━━━━━ Records for this task ━━━━━

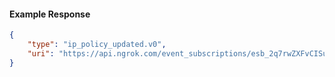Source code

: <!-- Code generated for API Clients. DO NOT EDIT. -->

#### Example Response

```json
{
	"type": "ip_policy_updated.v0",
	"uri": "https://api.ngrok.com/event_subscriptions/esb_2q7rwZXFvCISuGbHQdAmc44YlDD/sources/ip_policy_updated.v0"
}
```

━━━━━
━━━━━ Records for this task ━━━━━

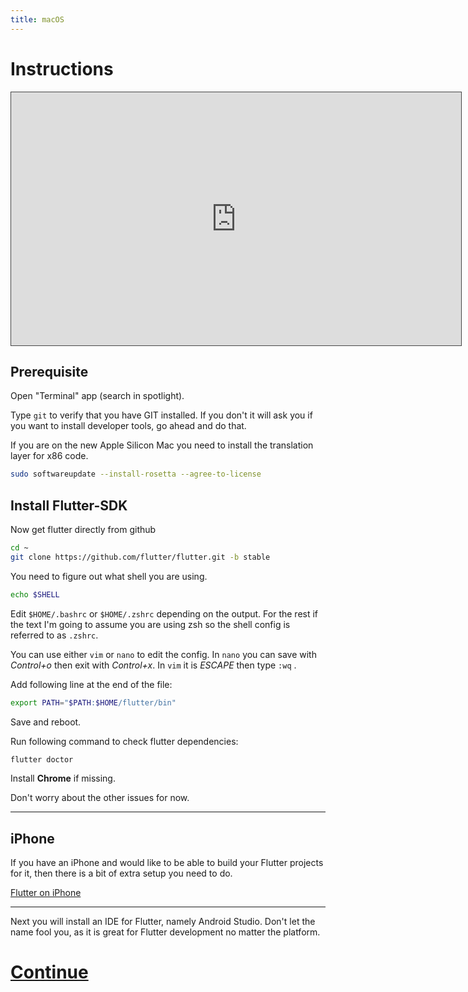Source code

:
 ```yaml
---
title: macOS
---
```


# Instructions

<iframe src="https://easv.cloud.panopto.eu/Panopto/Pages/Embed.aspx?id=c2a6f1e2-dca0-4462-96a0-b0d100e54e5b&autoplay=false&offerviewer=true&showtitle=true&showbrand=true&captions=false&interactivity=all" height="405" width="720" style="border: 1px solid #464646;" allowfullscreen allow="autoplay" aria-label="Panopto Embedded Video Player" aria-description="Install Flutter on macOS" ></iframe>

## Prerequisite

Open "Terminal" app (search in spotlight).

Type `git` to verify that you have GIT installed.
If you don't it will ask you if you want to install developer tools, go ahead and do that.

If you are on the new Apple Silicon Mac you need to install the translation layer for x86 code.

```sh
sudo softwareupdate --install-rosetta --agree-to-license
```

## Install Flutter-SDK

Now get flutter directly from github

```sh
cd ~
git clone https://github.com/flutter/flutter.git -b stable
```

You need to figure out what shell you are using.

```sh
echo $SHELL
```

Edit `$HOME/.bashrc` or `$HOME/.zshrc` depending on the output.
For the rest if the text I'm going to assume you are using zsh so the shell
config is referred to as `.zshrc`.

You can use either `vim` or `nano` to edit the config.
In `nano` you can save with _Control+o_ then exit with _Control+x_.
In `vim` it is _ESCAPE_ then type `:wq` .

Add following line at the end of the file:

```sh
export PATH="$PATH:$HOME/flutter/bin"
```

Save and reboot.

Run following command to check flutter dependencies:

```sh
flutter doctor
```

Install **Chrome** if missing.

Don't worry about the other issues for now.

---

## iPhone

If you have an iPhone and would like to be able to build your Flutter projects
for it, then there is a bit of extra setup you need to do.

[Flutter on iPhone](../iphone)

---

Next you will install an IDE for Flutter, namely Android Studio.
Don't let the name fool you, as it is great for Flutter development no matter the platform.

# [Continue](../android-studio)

━━━━━
━━━━━ Records for this task ━━━━━

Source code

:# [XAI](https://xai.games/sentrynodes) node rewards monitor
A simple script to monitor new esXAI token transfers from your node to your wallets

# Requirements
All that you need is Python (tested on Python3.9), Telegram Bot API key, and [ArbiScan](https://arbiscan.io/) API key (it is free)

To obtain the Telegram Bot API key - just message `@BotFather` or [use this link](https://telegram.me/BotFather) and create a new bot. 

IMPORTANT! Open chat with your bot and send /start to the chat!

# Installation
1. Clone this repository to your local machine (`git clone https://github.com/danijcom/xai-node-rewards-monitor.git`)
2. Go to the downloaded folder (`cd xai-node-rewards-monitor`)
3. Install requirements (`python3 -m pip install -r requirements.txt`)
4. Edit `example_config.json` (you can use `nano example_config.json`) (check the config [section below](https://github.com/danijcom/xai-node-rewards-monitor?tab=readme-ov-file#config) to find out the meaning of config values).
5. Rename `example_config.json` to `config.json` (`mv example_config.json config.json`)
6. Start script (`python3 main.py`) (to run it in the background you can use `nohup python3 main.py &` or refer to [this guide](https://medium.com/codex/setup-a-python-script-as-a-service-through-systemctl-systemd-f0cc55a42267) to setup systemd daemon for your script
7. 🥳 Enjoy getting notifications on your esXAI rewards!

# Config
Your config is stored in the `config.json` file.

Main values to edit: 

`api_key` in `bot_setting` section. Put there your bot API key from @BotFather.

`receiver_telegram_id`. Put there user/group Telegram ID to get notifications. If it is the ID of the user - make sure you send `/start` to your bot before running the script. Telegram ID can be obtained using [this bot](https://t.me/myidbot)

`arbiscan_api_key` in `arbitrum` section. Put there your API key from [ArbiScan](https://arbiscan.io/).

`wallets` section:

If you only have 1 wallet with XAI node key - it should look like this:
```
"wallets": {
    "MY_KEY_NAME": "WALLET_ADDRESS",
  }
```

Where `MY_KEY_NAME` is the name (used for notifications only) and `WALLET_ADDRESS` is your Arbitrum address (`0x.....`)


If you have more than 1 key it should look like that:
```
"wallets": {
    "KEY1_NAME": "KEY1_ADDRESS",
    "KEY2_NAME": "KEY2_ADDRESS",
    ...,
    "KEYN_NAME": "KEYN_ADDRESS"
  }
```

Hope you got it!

━━━━━

Problem details | In the entries above, find the line with "config is referred" and the line with "# [Continue](../android-studio)", then set down exactly those two and every line between them, nothing else.

Reply |
config is referred to as `.zshrc`.

You can use either `vim` or `nano` to edit the config.
In `nano` you can save with _Control+o_ then exit with _Control+x_.
In `vim` it is _ESCAPE_ then type `:wq` .

Add following line at the end of the file:

```sh
export PATH="$PATH:$HOME/flutter/bin"
```

Save and reboot.

Run following command to check flutter dependencies:

```sh
flutter doctor
```

Install **Chrome** if missing.

Don't worry about the other issues for now.

---

## iPhone

If you have an iPhone and would like to be able to build your Flutter projects
for it, then there is a bit of extra setup you need to do.

[Flutter on iPhone](../iphone)

---

Next you will install an IDE for Flutter, namely Android Studio.
Don't let the name fool you, as it is great for Flutter development no matter the platform.

# [Continue](../android-studio)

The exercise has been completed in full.